Example: Optimizing for "Python" keyword

Weak (only in Skills):

SKILLS
Python, JavaScript, SQL

WORK EXPERIENCE
Backend Developer | TechCorp | 2021-2023
• Developed APIs for web application
• Improved performance by 40%

Strong (in Job Title + Experience + Skills):

WORK EXPERIENCE
Python Developer | TechCorp | 2021-2023
• Built RESTful APIs using Python (Django framework) and PostgreSQL
• Optimized Python code, reducing API response time by 40%

TECHNICAL SKILLS
• Languages: Python, JavaScript, SQL

Notice "Python" appears in:

  • Job title (highest weight)
  • Work experience bullets with context (high weight)
  • Skills section (medium weight)

This resume will rank higher in ATS searches for "Python developer" than one where Python only appears in the skills section.


Mobile-Friendly Bonus Tip

Many recruiters review resumes on mobile devices. If your formatting breaks on mobile, they might skip you even if ATS passes you through.

Quick mobile test:

  1. Email your resume to yourself
  2. Open it on your phone
  3. Can you read everything without zooming?

If you need to zoom and scroll horizontally, your formatting is too complex. Simplify it.


The Bottom Line: 5 Minutes Could Change Everything

Most people spend hours perfecting their resume design, then wonder why they're not getting callbacks. The problem isn't their experience—it's that ATS can't read their resume.

The good news: you can test this quickly and fix the highest-risk issues in one focused editing pass.

  1. Run the plain text test (90 seconds)
  2. Upload to Indeed and check parsing (2 minutes)
  3. Run through RankMyCv's ATS checker
  4. Fix the issues it identifies (5-10 minutes)

Total time: often well under an hour for a solid first pass, especially if the main problems are layout-related.

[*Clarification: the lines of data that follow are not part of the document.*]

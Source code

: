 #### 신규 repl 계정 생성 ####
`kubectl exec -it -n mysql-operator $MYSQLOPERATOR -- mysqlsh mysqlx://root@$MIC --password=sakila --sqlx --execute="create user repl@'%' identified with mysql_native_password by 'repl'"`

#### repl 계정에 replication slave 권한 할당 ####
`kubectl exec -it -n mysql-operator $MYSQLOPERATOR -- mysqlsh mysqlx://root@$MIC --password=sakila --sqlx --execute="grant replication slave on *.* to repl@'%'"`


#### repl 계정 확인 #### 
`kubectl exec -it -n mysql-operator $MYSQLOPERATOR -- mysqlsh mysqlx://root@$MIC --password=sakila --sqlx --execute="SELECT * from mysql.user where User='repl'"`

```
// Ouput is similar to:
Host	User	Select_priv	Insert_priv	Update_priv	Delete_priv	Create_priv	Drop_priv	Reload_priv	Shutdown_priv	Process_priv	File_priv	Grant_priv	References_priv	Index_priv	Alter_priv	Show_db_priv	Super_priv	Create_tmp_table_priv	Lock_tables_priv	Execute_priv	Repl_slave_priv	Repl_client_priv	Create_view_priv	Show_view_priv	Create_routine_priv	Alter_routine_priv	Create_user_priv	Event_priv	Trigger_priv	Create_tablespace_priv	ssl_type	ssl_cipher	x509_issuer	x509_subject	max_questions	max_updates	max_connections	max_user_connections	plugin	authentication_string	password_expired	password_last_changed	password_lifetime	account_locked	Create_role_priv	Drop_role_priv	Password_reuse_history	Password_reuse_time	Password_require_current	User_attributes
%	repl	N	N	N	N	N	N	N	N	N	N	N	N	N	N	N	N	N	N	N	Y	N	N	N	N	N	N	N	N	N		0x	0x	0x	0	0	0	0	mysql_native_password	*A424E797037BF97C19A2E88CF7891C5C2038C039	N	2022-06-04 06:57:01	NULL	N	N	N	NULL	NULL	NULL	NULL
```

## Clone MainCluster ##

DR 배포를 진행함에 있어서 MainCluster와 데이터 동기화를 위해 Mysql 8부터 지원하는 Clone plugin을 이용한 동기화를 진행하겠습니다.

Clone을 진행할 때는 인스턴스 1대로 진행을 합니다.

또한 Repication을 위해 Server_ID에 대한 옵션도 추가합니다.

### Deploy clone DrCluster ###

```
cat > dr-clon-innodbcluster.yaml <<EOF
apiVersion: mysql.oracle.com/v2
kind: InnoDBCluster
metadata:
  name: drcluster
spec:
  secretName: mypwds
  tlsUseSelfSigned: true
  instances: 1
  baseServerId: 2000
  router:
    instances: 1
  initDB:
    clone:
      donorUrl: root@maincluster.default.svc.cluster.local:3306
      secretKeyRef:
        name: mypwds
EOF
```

Test your resume now and review whether your contact info, sections, and work history parse the way you expect.

Editorial note

How to read the performance examples in this article

  • The callback-rate example is an illustrative case study showing the impact of fixing parsing issues on one resume workflow, not a guaranteed outcome for every candidate.
  • Different ATS platforms parse files differently, so this guide focuses on durable formatting rules that tend to reduce failures across systems.
  • Use these methods as a validation process, then confirm your own result with a live ATS-style check.